*Requirement*. Which lines of the entries contain the string "citing"? Please find them and copy them.

(Source texts of formatted documents)

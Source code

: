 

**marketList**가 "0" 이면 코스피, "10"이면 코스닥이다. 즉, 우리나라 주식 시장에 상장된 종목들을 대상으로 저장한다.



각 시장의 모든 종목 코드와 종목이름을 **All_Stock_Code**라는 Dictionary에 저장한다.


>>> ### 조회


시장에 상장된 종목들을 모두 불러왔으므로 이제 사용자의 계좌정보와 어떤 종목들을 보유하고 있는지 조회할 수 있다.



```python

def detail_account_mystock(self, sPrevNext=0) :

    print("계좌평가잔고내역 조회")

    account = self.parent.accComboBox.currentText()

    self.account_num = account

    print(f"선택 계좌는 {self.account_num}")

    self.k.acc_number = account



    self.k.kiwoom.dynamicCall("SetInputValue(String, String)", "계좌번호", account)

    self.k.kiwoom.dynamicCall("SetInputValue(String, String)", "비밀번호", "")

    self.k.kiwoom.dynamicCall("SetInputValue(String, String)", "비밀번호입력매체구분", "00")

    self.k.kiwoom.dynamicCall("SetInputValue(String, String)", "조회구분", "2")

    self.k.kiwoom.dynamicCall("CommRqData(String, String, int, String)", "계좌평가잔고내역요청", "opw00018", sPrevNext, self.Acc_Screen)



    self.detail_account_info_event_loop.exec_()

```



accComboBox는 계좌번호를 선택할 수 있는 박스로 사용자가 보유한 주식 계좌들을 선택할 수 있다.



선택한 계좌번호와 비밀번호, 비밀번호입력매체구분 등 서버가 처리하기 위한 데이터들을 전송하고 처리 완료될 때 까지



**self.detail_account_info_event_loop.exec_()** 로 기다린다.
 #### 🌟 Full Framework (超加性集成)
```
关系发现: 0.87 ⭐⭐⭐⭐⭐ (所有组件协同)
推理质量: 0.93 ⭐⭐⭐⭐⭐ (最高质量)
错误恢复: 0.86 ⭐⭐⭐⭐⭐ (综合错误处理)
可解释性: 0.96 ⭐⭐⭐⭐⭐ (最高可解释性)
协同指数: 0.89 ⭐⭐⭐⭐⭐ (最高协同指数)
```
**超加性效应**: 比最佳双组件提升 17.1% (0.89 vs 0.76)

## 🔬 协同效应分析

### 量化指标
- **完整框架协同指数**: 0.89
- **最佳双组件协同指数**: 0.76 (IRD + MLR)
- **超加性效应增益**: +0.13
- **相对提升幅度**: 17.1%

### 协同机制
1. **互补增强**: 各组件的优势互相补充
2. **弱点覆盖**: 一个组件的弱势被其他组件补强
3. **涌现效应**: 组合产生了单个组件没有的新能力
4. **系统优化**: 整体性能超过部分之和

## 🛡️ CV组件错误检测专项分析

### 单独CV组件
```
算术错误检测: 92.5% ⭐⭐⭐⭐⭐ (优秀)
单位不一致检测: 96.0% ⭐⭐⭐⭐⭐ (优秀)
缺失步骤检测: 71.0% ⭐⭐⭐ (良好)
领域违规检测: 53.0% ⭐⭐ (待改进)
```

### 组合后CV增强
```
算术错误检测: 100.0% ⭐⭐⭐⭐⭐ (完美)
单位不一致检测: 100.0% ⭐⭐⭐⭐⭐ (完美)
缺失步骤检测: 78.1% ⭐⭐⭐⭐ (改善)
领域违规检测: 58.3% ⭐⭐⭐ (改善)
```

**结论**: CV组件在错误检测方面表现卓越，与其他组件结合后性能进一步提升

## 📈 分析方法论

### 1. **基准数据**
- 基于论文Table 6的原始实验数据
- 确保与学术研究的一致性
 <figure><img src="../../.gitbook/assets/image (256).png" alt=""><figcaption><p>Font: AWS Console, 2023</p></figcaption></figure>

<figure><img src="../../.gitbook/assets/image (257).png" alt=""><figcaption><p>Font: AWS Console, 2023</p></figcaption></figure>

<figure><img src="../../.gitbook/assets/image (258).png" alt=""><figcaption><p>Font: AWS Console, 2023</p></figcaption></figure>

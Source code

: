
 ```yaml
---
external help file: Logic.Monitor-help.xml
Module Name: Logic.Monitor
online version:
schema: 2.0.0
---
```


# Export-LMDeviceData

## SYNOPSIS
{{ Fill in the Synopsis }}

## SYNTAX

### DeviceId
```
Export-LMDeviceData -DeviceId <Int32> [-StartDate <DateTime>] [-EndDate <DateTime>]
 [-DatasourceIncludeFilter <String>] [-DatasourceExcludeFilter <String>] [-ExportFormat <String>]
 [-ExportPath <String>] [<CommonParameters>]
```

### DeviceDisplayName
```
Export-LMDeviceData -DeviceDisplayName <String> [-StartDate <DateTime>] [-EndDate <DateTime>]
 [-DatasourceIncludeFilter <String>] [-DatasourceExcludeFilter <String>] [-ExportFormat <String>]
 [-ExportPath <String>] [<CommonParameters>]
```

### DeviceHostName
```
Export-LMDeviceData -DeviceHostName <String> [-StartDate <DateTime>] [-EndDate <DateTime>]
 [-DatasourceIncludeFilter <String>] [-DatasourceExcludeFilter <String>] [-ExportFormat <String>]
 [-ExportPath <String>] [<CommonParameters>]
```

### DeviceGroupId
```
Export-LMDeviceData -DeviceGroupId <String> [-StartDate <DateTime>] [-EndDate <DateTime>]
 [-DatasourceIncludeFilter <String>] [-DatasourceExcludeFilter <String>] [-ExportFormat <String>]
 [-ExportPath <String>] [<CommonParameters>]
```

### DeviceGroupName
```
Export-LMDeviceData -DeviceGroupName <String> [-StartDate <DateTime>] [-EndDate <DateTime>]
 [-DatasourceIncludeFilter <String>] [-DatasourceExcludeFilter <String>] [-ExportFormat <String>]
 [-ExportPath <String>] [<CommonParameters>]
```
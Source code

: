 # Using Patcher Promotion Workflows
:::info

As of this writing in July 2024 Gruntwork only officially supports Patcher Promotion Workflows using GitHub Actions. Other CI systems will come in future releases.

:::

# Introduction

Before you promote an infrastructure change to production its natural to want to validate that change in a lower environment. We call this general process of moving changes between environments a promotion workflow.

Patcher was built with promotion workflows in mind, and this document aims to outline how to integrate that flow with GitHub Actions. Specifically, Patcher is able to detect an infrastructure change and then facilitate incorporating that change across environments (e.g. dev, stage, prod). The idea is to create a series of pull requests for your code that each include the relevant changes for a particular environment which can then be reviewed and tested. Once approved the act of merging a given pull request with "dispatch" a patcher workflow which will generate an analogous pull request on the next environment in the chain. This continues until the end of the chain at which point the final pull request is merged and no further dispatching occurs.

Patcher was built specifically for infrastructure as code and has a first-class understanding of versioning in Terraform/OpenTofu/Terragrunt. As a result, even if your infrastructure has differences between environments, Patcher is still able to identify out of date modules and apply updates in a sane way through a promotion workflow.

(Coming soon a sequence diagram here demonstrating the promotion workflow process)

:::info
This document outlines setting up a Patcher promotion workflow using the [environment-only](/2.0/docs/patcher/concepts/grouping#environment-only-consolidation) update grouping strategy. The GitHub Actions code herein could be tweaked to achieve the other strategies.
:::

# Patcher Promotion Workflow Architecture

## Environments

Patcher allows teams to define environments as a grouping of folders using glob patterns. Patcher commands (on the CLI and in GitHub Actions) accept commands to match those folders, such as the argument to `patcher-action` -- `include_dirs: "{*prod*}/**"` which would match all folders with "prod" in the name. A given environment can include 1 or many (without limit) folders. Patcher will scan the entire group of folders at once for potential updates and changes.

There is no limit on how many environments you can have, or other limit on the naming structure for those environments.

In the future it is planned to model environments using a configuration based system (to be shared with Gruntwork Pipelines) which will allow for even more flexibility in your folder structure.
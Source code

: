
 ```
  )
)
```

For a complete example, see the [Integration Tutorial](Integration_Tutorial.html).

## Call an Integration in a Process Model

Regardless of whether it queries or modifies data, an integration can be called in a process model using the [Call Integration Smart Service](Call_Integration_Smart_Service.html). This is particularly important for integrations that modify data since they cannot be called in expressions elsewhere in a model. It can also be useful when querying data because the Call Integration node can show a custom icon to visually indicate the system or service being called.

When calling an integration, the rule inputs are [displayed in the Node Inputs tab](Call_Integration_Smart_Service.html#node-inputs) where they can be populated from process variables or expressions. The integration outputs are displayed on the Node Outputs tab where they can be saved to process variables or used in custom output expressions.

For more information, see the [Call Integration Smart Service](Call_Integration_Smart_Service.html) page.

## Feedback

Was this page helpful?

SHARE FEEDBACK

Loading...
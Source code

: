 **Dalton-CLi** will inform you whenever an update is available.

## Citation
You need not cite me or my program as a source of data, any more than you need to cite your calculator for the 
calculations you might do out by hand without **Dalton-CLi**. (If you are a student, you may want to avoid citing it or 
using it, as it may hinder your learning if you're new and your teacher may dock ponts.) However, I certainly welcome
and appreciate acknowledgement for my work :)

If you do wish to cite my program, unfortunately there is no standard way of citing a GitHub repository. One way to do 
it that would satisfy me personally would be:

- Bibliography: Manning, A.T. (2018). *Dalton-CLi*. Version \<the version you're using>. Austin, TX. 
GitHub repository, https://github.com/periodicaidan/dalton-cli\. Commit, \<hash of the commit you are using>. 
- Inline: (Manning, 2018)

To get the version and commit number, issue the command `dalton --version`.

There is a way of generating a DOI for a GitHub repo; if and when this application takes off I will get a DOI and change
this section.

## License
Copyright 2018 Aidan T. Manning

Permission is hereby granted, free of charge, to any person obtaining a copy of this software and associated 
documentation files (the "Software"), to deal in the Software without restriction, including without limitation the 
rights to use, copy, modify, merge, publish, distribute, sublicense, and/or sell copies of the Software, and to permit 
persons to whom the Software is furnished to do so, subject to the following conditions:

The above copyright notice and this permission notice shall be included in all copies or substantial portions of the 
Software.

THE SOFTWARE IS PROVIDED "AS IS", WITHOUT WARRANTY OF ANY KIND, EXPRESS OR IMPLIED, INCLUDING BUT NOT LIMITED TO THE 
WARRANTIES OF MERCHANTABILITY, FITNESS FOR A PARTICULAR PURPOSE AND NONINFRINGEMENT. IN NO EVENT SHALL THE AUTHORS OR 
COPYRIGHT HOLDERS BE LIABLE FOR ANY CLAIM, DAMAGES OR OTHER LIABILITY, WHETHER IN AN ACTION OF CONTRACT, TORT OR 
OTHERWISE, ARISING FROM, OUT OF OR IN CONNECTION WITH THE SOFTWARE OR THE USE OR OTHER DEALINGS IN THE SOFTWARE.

*Your response*.
calculations you might do out by hand without **Dalton-CLi**. (If you are a student, you may want to avoid citing it or 
If you do wish to cite my program, unfortunately there is no standard way of citing a GitHub repository. One way to do 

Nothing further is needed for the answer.